→ **STORED DATA**:
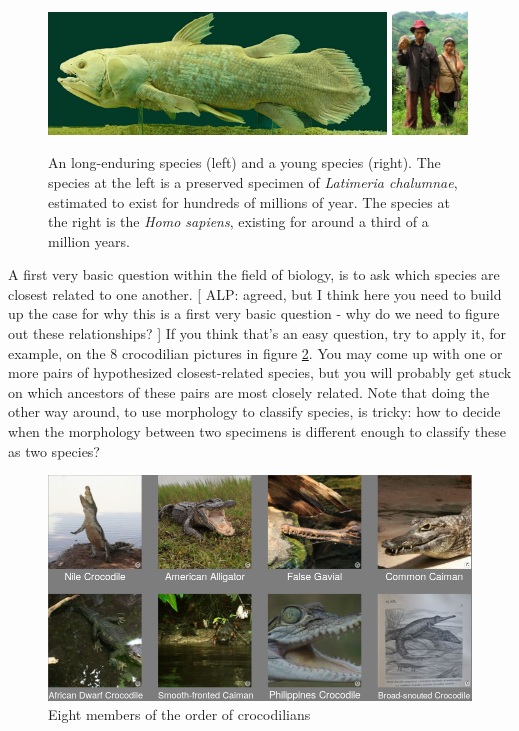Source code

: \begin{figure}[H]
  \includegraphics[width=0.80\textwidth]{latimeria_chalumnae.jpg}
  \includegraphics[width=0.18\textwidth]{homo_sapiens.jpg}
  \caption{
    An long-enduring species (left) and a young species (right).
    The species at the left is a preserved specimen of \textit{Latimeria chalumnae}, 
    estimated to exist for hundreds of millions of year.
    The species at the right is the \textit{Homo sapiens}, 
    existing for around a third of a million years.
  }
  \label{fig:long_enduring_and_young_species}
\end{figure}

A first very basic question within the field of biology,
is to ask which species are closest related to
one another. 
[
  ALP:
  agreed, but I think here you need to build up the case 
  for why this is a first very basic question - 
  why do we need to figure out these relationships?
]
If you think that's an easy question, try to apply it, 
for example, on the 8 crocodilian pictures in figure \ref{fig:crocodialians}.
You may come up with one or more pairs of hypothesized closest-related species,
but you will probably get stuck on which ancestors of these pairs
are most closely related. Note that doing the other way around, to use
morphology to classify species, is tricky: how to decide when the morphology 
between two specimens is different enough to classify these as two species?

\begin{figure}[H]
  \includegraphics[width=1.0\textwidth]{crocodilians.png}
  \caption{
    Eight members of the order of crocodilians
  }
  \label{fig:crocodialians}
\end{figure}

→ **WORK INSTRUCTION**: For this exercise, return every line from the data that holds the string "textit".

→ **RESULT FOR THIS EXERCISE**:
    The species at the left is a preserved specimen of \textit{Latimeria chalumnae}, 
    The species at the right is the \textit{Homo sapiens}, 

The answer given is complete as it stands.